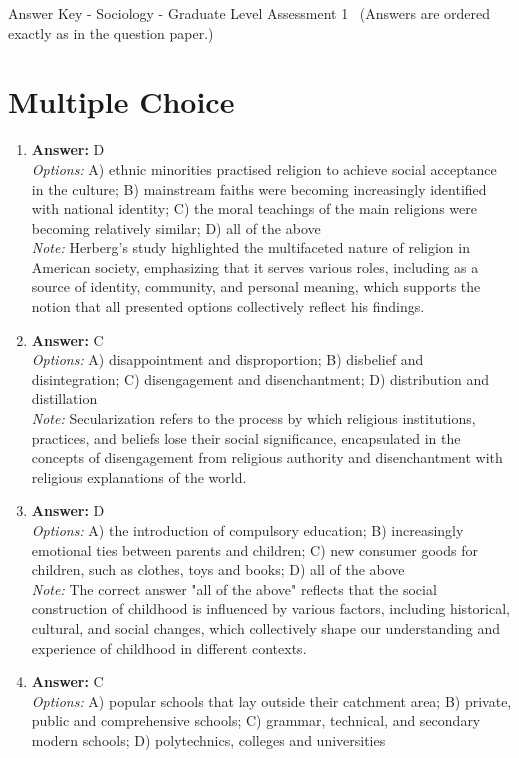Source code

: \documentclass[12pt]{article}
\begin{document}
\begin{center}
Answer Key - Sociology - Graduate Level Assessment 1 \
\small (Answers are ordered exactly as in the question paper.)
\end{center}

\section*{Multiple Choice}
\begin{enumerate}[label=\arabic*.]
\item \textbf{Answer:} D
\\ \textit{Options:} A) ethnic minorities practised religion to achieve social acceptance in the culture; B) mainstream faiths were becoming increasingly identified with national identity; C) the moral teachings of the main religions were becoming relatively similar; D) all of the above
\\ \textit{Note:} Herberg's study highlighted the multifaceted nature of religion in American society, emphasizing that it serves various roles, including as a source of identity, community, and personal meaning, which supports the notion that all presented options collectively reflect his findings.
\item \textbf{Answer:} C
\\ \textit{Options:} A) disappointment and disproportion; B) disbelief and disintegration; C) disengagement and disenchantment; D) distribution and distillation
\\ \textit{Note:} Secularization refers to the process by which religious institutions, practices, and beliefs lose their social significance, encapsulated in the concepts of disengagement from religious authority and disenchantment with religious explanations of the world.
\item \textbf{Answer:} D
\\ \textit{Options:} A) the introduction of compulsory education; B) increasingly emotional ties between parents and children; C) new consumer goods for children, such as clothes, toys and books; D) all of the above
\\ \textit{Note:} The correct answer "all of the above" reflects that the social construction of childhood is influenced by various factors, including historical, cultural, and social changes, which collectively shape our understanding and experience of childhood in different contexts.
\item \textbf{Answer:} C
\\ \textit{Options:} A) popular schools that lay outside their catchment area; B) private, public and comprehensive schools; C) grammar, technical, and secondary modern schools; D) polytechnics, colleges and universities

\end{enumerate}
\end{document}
--
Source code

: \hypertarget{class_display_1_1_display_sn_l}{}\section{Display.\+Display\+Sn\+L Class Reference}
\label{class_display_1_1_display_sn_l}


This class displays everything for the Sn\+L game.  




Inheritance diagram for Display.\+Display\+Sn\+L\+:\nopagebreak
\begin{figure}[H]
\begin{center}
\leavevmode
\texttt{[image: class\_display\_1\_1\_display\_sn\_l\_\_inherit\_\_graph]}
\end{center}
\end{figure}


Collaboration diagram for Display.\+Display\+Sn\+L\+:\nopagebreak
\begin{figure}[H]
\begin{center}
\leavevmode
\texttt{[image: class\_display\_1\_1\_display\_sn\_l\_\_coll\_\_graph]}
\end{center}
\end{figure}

**YOUR GOAL**
A single number is needed: how many lines of the material contain the word "texttt".

**SOLUTION FOR THIS TASK**
2